The Medieval Church and Its Latin Monopoly
In the 14th century, the Roman Catholic Church was the only church in Western Europe and the sole gateway to salvation. Church attendance was not voluntary; it was required. At the center of Christian practice stood the Mass, not the Bible. Priests faced the altar away from the people, spoke in Latin, and read from a thousand-year-old Latin translation few could understand. The priest’s power to transform bread and wine into Christ’s body and blood gave the clergy enormous political clout.
The Black Death (1348–1350), which killed more than a third of Europe’s population, deepened the church’s grip: in a world dominated by death, only the church seemed to offer escape.
John Wycliffe and the Lollards (1370s–1380s)

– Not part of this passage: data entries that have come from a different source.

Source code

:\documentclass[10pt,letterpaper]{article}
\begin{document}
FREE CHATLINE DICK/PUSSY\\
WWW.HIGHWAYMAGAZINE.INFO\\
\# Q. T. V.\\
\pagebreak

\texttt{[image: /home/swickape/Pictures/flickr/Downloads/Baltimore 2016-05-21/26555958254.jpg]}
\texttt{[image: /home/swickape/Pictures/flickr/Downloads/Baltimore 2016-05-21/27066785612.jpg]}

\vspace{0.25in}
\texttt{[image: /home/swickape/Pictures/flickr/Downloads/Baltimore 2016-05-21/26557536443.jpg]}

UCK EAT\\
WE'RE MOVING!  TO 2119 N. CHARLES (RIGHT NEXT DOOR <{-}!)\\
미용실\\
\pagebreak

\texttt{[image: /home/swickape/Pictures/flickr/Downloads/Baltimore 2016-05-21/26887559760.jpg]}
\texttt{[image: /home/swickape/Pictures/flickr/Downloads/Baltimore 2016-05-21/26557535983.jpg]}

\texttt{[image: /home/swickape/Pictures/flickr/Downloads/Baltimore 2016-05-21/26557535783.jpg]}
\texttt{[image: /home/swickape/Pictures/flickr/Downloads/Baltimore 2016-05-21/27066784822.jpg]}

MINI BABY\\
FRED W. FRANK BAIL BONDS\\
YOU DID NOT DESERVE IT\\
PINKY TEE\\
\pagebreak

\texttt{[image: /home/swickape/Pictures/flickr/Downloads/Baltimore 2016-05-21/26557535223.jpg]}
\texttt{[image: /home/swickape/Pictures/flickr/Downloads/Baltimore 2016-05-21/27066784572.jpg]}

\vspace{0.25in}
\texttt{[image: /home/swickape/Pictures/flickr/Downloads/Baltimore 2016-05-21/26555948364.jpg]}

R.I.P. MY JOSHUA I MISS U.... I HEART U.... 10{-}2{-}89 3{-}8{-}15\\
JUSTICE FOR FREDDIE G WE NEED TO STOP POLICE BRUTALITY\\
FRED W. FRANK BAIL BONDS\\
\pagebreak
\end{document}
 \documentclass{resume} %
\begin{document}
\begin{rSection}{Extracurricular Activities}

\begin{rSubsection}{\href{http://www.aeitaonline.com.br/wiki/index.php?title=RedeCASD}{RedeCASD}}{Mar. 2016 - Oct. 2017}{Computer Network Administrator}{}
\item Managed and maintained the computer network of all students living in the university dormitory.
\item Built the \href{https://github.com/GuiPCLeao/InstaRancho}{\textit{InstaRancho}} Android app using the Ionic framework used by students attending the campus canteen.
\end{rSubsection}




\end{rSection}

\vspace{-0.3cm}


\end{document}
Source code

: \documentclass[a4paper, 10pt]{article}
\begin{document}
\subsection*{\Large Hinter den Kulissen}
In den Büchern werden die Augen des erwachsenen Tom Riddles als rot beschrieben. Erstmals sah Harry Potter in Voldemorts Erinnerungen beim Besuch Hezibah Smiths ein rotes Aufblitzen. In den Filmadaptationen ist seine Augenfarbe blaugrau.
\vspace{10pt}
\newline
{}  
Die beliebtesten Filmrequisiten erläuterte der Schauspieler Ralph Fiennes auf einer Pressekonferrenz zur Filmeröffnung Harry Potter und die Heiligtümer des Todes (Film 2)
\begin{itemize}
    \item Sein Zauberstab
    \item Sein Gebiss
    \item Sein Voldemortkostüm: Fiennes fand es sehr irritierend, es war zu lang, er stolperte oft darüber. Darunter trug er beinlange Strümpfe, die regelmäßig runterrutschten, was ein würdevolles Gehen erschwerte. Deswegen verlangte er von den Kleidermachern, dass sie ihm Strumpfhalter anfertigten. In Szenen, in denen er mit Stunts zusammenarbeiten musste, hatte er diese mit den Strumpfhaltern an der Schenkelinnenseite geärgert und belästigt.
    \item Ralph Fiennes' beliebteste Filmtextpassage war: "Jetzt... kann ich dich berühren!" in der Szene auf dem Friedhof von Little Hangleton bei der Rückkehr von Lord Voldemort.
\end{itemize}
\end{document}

In the 1370s, Oxford theologian John Wycliffe, the leading scholar of his age, challenged the priests’ influence. Reading the original Greek scriptures convinced him that the church had drifted from the Gospels and that its claims to power were contradicted by Scripture itself. For Wycliffe, the Bible — not the church — was the true source of Christian authority. He called for a renewed, pure Christianity and an English Bible to guide it.
Wycliffe and his followers translated the Latin Bible into the everyday speech of their time. They were derisively called Lollards (“mutterers”), perhaps because they constantly muttered prayers under their breath. Because the printing press had not yet reached England, every Wycliffe Bible was copied by hand — a six-month labor. The early translations were rough, often word-for-word from the Latin, but reading the Bible in English encouraged ordinary people to think for themselves, which neither church nor crown could tolerate.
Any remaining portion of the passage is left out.